Paylaş
VÜCUDÜMÜZUN EKOSİSTEMİ
“İnsan bedeninin ve zihninin ekosistemi, diğer ekosistemlerle yakından ilişkili olarak değişti, hayatta kaldı ve gelişti. Bağışıklık sistemimiz yaşam boyunca mikroplar, biyojenik kimyasallar ve doğal çevre ile yakın ilişki içinde olup, vücudun dengesini korumak ve tolerans gelişimini sağlamak için sürekli kendini yenilemeye çalışıyor. Bize düşen doğaya geri dönüp tarım yapmamız değil ama nefes almak, yemek, içmek ve dokunmak gibi unsurları doğal haliyle günlük hayatımıza sokmaktır.

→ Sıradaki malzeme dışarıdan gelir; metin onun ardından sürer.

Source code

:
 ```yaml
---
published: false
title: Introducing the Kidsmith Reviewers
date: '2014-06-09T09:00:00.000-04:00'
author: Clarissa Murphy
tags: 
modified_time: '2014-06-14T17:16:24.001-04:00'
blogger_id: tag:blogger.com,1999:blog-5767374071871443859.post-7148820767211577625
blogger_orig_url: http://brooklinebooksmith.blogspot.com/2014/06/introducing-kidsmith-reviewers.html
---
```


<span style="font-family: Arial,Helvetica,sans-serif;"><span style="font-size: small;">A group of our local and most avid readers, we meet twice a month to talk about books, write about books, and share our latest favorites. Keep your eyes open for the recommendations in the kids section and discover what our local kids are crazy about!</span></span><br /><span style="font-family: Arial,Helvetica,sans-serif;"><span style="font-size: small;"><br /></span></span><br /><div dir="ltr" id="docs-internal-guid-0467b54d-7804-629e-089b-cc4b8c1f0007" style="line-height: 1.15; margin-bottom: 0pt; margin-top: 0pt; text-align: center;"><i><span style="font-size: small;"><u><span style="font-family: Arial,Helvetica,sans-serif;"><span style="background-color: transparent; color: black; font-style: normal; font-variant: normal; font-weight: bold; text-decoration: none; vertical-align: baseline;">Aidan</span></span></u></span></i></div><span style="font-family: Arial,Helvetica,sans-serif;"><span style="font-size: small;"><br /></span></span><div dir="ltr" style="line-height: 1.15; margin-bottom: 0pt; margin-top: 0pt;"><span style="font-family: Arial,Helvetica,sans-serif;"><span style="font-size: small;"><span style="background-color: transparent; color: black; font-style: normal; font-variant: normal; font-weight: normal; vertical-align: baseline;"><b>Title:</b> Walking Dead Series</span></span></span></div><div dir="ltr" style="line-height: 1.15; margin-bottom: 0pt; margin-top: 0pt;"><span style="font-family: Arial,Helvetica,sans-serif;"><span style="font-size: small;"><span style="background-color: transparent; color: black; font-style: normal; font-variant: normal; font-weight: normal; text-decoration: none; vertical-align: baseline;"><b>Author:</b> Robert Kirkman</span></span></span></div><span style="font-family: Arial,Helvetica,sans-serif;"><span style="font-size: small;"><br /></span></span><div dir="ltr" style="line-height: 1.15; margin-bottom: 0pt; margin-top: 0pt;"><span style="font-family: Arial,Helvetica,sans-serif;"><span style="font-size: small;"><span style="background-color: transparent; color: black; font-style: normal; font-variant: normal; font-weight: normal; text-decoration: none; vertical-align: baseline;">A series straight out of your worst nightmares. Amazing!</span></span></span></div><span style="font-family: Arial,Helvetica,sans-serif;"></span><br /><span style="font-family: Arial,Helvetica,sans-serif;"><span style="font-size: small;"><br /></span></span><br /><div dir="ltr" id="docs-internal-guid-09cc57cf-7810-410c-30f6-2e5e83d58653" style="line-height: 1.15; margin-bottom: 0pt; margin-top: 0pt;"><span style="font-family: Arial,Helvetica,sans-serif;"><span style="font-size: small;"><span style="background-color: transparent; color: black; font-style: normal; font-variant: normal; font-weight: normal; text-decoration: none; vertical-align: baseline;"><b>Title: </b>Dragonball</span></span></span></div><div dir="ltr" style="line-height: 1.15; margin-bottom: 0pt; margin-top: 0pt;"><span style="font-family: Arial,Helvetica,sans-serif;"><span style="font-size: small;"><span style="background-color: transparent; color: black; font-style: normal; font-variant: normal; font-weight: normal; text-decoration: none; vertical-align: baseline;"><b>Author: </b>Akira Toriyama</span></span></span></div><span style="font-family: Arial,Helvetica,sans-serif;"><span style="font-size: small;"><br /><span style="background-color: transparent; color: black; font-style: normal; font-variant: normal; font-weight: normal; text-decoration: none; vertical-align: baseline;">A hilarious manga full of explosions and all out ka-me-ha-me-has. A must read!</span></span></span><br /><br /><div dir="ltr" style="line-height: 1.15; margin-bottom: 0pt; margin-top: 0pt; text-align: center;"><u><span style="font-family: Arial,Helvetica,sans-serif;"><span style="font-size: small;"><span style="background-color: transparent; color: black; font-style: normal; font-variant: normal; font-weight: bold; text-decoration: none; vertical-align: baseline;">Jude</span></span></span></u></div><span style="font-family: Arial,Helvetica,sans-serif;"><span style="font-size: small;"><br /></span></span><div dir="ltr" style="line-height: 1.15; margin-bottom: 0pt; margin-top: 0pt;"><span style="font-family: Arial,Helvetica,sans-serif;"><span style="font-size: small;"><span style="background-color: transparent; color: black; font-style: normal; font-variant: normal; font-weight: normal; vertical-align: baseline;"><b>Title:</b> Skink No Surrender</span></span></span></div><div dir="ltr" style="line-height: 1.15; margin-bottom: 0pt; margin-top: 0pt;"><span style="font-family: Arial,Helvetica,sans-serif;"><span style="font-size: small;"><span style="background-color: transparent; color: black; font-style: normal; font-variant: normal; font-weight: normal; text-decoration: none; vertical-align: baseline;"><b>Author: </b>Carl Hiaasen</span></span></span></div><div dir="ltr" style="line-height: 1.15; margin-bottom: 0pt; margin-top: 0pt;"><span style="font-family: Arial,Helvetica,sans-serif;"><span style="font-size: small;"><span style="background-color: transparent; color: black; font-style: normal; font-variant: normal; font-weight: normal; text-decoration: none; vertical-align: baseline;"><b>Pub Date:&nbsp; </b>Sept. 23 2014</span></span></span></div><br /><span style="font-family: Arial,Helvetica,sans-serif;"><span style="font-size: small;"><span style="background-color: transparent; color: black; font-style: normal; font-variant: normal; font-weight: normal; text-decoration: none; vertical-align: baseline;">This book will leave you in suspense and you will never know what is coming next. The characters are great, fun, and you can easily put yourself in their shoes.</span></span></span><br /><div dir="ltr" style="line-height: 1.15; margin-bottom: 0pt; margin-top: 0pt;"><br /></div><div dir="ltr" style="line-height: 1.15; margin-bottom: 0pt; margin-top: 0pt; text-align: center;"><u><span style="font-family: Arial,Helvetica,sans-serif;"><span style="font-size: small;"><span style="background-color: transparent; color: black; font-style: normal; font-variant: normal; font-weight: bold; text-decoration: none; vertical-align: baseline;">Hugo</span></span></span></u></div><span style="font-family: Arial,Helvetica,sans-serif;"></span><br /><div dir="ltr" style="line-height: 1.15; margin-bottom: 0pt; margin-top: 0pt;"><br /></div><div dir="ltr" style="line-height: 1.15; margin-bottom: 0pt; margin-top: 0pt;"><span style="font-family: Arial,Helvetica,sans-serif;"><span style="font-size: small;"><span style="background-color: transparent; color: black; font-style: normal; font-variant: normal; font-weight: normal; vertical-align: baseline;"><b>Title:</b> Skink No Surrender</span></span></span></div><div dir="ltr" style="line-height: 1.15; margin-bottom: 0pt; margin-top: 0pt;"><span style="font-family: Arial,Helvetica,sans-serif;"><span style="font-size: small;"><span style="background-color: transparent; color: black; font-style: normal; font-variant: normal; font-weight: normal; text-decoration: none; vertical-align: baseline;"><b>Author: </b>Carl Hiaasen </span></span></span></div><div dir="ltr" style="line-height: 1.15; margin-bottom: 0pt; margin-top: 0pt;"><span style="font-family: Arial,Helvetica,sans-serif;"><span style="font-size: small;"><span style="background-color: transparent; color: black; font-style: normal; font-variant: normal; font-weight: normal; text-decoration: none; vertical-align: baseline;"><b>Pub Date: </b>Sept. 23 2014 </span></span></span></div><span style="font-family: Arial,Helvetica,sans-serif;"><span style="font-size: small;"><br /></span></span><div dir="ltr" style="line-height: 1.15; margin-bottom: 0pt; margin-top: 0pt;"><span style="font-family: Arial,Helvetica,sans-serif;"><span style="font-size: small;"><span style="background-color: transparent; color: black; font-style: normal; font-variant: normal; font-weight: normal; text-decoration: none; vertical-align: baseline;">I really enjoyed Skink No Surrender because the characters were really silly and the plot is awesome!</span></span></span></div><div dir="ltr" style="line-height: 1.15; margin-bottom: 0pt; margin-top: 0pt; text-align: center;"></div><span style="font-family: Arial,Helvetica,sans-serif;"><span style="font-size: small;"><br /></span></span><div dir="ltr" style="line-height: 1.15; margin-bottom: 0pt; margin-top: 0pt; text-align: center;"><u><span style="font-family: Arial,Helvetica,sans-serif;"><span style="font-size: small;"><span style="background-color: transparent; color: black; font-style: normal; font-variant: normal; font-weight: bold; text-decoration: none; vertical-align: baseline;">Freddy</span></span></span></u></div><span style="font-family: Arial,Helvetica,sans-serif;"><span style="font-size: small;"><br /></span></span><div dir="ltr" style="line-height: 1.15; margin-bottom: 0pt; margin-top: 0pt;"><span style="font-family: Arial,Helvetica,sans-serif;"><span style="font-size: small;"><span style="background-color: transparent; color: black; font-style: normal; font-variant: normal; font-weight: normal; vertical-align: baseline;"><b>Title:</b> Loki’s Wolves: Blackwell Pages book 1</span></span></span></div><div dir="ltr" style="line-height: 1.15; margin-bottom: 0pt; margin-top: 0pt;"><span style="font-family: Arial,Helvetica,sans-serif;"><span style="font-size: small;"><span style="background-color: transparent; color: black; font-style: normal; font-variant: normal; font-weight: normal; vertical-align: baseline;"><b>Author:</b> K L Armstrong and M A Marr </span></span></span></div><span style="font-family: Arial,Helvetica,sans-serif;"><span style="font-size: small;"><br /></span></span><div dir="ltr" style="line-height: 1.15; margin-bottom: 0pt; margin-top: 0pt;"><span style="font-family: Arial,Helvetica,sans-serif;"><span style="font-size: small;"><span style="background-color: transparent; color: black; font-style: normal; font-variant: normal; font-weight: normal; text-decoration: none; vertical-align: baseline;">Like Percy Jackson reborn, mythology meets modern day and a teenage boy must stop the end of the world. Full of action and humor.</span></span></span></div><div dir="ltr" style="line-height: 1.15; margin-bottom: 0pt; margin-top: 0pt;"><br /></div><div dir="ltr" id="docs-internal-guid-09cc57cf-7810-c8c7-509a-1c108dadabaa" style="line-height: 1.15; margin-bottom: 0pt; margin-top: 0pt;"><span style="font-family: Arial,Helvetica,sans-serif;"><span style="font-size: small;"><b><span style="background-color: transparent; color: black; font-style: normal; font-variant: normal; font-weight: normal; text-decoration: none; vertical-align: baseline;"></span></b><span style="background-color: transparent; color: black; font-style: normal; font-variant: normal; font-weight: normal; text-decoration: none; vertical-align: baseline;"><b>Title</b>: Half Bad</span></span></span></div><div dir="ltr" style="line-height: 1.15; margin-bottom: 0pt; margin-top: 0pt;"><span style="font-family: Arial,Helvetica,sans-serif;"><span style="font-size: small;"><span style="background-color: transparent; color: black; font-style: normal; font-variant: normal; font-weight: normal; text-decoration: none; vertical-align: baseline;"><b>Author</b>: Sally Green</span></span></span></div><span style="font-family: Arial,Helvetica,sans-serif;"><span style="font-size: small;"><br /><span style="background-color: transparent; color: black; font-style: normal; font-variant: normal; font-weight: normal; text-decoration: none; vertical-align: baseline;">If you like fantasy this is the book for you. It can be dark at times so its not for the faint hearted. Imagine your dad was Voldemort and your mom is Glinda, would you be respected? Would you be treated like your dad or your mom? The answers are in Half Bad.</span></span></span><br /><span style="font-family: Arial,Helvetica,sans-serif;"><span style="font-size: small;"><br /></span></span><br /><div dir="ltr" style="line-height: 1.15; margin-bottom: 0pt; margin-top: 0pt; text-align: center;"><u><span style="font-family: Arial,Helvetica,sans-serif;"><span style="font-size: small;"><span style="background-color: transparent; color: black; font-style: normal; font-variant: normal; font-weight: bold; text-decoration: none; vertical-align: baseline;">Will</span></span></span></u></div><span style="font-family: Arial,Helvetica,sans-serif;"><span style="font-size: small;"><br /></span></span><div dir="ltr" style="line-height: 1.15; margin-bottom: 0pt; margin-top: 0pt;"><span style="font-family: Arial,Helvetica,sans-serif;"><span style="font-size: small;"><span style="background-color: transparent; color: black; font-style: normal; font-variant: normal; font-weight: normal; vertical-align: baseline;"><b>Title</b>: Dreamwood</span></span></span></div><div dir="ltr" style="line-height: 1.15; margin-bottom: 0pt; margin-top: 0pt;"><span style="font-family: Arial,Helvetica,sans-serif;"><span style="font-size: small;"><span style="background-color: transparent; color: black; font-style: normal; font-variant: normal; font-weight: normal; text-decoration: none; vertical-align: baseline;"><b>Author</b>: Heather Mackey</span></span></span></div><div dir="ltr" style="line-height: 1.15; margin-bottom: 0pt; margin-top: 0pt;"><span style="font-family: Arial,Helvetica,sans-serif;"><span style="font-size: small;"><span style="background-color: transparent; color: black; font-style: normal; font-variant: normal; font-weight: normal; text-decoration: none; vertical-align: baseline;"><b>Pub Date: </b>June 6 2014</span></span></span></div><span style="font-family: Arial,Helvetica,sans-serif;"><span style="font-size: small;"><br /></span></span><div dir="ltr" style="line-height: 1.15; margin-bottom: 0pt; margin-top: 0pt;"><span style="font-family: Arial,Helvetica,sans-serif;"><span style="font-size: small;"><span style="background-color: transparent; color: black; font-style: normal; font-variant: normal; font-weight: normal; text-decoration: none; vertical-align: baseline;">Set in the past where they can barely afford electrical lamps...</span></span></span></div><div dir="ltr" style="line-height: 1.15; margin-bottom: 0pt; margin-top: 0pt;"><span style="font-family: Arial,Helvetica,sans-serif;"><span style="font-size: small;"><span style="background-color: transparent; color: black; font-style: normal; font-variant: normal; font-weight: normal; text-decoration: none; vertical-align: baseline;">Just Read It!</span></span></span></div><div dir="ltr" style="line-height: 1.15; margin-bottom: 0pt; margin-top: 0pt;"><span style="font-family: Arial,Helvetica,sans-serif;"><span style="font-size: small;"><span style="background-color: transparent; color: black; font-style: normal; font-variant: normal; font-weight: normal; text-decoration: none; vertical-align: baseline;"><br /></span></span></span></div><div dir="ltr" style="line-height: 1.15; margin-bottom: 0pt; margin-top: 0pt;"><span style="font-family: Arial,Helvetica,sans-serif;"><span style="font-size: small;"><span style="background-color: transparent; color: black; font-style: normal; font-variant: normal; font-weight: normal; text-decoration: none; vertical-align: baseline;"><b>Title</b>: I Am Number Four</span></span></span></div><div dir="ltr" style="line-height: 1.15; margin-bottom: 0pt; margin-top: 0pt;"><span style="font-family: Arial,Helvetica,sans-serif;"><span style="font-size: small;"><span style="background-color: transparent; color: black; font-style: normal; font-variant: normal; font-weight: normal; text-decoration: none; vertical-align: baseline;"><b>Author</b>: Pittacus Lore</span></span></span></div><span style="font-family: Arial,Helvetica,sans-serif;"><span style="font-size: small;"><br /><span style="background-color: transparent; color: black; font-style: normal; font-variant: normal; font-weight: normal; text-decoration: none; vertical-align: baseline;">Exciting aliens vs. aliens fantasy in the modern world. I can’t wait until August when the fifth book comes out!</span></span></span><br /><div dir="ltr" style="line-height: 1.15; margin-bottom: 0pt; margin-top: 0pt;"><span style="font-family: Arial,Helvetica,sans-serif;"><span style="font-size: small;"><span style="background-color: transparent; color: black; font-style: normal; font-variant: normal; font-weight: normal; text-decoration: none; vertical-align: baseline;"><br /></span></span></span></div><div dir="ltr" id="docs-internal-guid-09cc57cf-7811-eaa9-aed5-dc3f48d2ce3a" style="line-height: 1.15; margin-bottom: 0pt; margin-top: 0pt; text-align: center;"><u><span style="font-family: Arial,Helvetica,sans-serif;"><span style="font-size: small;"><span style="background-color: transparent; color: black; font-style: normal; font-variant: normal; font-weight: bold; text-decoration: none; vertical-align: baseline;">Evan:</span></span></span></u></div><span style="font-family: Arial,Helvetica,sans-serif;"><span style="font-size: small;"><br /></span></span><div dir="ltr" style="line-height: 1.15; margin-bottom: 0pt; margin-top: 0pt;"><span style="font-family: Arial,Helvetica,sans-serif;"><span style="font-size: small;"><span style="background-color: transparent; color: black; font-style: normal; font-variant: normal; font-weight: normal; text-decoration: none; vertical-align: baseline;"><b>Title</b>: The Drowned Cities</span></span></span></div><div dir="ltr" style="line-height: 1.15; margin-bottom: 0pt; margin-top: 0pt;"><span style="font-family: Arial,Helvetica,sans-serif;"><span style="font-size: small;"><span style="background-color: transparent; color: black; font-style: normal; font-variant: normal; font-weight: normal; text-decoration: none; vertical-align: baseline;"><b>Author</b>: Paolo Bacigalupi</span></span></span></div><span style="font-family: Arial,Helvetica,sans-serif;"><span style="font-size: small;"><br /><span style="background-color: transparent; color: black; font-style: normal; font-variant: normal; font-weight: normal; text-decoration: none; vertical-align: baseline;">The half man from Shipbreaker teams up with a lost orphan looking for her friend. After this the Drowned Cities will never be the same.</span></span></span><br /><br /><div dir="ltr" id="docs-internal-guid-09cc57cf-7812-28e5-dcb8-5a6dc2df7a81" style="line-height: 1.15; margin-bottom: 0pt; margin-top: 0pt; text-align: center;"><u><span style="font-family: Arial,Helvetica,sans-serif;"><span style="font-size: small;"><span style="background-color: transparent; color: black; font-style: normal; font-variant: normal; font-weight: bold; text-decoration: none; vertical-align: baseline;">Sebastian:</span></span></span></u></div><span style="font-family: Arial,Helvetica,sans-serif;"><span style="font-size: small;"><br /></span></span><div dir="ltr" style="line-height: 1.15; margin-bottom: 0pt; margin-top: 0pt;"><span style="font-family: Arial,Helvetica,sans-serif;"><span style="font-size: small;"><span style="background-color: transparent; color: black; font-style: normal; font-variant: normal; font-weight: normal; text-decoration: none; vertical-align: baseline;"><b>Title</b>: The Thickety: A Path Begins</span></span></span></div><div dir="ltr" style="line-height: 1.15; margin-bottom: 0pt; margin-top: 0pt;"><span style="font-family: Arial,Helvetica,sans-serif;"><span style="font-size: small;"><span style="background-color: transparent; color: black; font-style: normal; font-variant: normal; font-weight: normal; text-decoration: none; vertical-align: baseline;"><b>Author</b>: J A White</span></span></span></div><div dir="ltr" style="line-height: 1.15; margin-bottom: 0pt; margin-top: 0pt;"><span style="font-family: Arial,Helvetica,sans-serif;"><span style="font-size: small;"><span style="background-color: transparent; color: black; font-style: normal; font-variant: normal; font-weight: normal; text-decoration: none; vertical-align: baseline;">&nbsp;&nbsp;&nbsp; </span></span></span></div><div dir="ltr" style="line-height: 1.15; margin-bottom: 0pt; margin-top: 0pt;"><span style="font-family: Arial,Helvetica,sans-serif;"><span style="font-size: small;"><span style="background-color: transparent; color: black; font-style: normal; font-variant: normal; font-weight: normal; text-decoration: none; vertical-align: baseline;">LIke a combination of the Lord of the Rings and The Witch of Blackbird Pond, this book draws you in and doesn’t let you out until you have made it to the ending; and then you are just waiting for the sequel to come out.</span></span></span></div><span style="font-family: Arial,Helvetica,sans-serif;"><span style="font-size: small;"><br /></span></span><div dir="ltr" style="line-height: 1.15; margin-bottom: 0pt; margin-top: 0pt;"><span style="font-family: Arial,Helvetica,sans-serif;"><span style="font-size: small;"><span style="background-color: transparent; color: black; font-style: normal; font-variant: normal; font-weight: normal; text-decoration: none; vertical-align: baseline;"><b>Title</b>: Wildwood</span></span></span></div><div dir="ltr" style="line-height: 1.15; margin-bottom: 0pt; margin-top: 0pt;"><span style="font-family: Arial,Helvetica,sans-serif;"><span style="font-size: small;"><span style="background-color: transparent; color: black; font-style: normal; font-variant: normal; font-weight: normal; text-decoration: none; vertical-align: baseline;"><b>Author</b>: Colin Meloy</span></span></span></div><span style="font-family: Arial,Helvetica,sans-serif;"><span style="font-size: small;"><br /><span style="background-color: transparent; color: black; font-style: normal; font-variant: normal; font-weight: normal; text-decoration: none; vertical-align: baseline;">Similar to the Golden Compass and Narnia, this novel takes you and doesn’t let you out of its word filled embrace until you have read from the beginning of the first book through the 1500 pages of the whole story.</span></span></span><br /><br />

Dünya her zamankinden daha hızlı şehirleşiyor ve Birleşmiş Milletler 2050 yılına kadar tüm insan nüfusunun yüzde 68’inin şehirlerde yaşayacağını tahmin ediyor. Şehirleşme başta solunumsal, alerjik, romatizmal, metabolik ve zihinsel hastalıklar olmak üzere birçok kronik hastalığa davetiye çıkarıyor. İnsan bağışıklık sistemi, hızla değişen çevreye ve yaşam tarzlarına uyum sağlamaya çalışırken kantarın topuzunu kaçırabiliyor.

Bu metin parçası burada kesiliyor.